En el centro de toda historia hay un conflicto o situación a resolver. Ese es el eje sobre el que se mueve el segundo acto de la historia. Una manera de plantearnos la estructura en tres actos es:

1. Personaje

2. Conflicto

3. Mensaje

Aunque usemos el término conflicto o crisis central, el desarrollo de una historia, la confrontación entre el protagonista y el antagonista no tiene que generar un conflicto entre las partes. El conflicto de la historia muchas veces ni siquiera tiene que ver con enfrentamiento entre personajes, mucho menos en comunicación de negocios.

Más bien se trata de la manera en que el protagonista confronta la situación a resolver, la tensión interna o externa a resolver, obstáculos y antagonismos, que no tienen que venir del exterior o de otros seres humanos.

Imaginemos, por ejemplo, que esta situación sea una enfermedad, o alcanzar un objetivo de negocios, o competir en una carrera. En muchas historias el enfrentamiento del protagonista es consigo mismo, sus dudas, sus miedos, vicios, o la necesidad de actuar y pensar diferente para alcanzar su meta.

En el centro de toda historia hay un conflicto o situación a resolver. Ese es el eje sobre el que se mueve el segundo acto de la historia.
Náufrago (2000)

En cualquier caso, lo que no puede faltar en la historia es esa confrontación contra la adversidad, aquello que se interpone entre el personaje y sus objetivos. Así, el conflicto de la historia, en el centro del segundo acto, se expone casi siempre como avances hacia una meta, los pasos hacia el desenlace, el desarrollo de los acontecimientos en pos de un ‘objeto de deseo’.

O sea, los esfuerzos por resolver la situación planteada, aunque solo sea en la mente de la audiencia, el despejar la incógnita, movernos hacia un resultado, hasta llegar a entender, o prever una resolución y un descubrimiento final.

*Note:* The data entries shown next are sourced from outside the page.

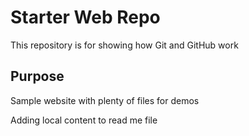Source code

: # Starter Web Repo

This repository is for showing how Git and GitHub work

## Purpose

Sample website with plenty of files for demos

Adding local content to read me file
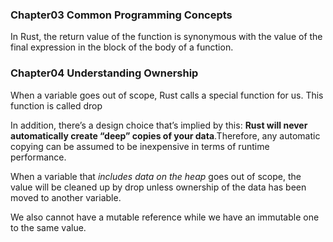 ### Chapter03 Common Programming Concepts

In Rust, the return value of the function is synonymous with the value of the final expression in the block of the body of a function. 

### Chapter04 Understanding Ownership

When a variable goes out of scope, Rust calls a special function for us. This function is called drop

In addition, there’s a design choice that’s implied by this: **Rust will never automatically create “deep” copies of your data**.Therefore, any automatic copying can be assumed to be inexpensive in terms of runtime performance.

When a variable that *includes data on the heap* goes out of scope, the value will be cleaned up by drop unless ownership of the data has been moved to another variable.
 
We also cannot have a mutable reference while we have an immutable one to the same value.
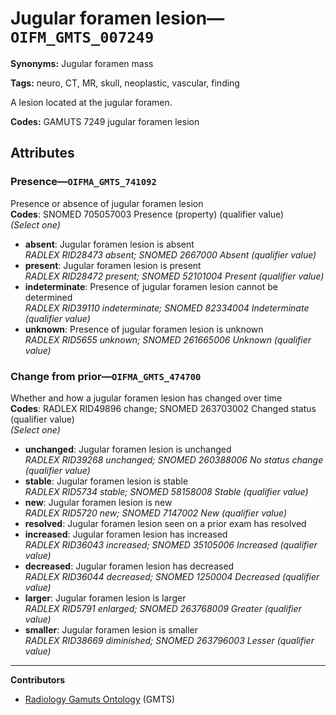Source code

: # Jugular foramen lesion—`OIFM_GMTS_007249`

**Synonyms:** Jugular foramen mass

**Tags:** neuro, CT, MR, skull, neoplastic, vascular, finding

A lesion located at the jugular foramen.

**Codes:** GAMUTS 7249 jugular foramen lesion

## Attributes

### Presence—`OIFMA_GMTS_741092`

Presence or absence of jugular foramen lesion  
**Codes**: SNOMED 705057003 Presence (property) (qualifier value)  
*(Select one)*

- **absent**: Jugular foramen lesion is absent  
_RADLEX RID28473 absent; SNOMED 2667000 Absent (qualifier value)_
- **present**: Jugular foramen lesion is present  
_RADLEX RID28472 present; SNOMED 52101004 Present (qualifier value)_
- **indeterminate**: Presence of jugular foramen lesion cannot be determined  
_RADLEX RID39110 indeterminate; SNOMED 82334004 Indeterminate (qualifier value)_
- **unknown**: Presence of jugular foramen lesion is unknown  
_RADLEX RID5655 unknown; SNOMED 261665006 Unknown (qualifier value)_

### Change from prior—`OIFMA_GMTS_474700`

Whether and how a jugular foramen lesion has changed over time  
**Codes**: RADLEX RID49896 change; SNOMED 263703002 Changed status (qualifier value)  
*(Select one)*

- **unchanged**: Jugular foramen lesion is unchanged  
_RADLEX RID39268 unchanged; SNOMED 260388006 No status change (qualifier value)_
- **stable**: Jugular foramen lesion is stable  
_RADLEX RID5734 stable; SNOMED 58158008 Stable (qualifier value)_
- **new**: Jugular foramen lesion is new  
_RADLEX RID5720 new; SNOMED 7147002 New (qualifier value)_
- **resolved**: Jugular foramen lesion seen on a prior exam has resolved  
- **increased**: Jugular foramen lesion has increased  
_RADLEX RID36043 increased; SNOMED 35105006 Increased (qualifier value)_
- **decreased**: Jugular foramen lesion has decreased  
_RADLEX RID36044 decreased; SNOMED 1250004 Decreased (qualifier value)_
- **larger**: Jugular foramen lesion is larger  
_RADLEX RID5791 enlarged; SNOMED 263768009 Greater (qualifier value)_
- **smaller**: Jugular foramen lesion is smaller  
_RADLEX RID38669 diminished; SNOMED 263796003 Lesser (qualifier value)_

---

**Contributors**

- [Radiology Gamuts Ontology](https://gamuts.net/) (GMTS)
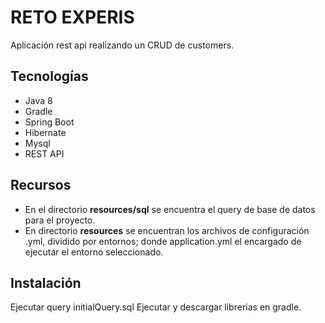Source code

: 
RETO EXPERIS
=========

Aplicación rest api realizando un CRUD de customers.

Tecnologías
-----------

* Java 8
* Gradle
* Spring Boot
* Hibernate
* Mysql
* REST API

Recursos
--------

* En el directorio **resources/sql** se encuentra el query de base de datos para el proyecto.
* En directorio **resources** se encuentran los archivos de configuración .yml, dividido por entornos; 
    donde application.yml el encargado de ejecutar el entorno seleccionado.

Instalación
-----------

Ejecutar query initialQuery.sql
Ejecutar y descargar librerias en gradle.

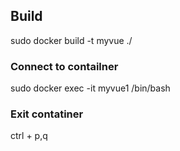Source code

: ## Build

sudo docker build -t myvue ./

### Connect to contailner

sudo docker exec -it myvue1 /bin/bash

### Exit contatiner

ctrl + p,q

Es importante enfatizar que sin conflicto no hay historia. Los avances hacia una resolución del conflicto, expuesta a través de la confrontación entre un protagonista y sus antagonistas es el eje sobre el que gira la historia. Pero, como ya hemos dicho, el antagonista no tiene que ser un personaje de carne y hueso.

El desarrollo de toda historia se centra así en sus esfuerzos por vencer obstáculos o antagonismos y alcanzar una meta, un propósito del que el protagonista puede estar más o menos consciente. A veces el personaje central de la historia ni siquiera entiende el alcance de sus esfuerzos, o por qué y para qué realiza una acción, pero esto puede hacer aún más interesante cualquier relato, porque la audiencia puede ir descubriendo con él hacia dónde lo llevan estos esfuerzos.

En otras historias, hay un claro planteamiento inicial de cuál es el objetivo trazado o lo que se pretende demostrar o alcanzar con las acciones de los protagonistas, o el héroe de la historia. Pero antes de seguir adelante, este es un buen momento para establecer una diferencia importante entre dos personajes cuyo papel tiende a confundirse.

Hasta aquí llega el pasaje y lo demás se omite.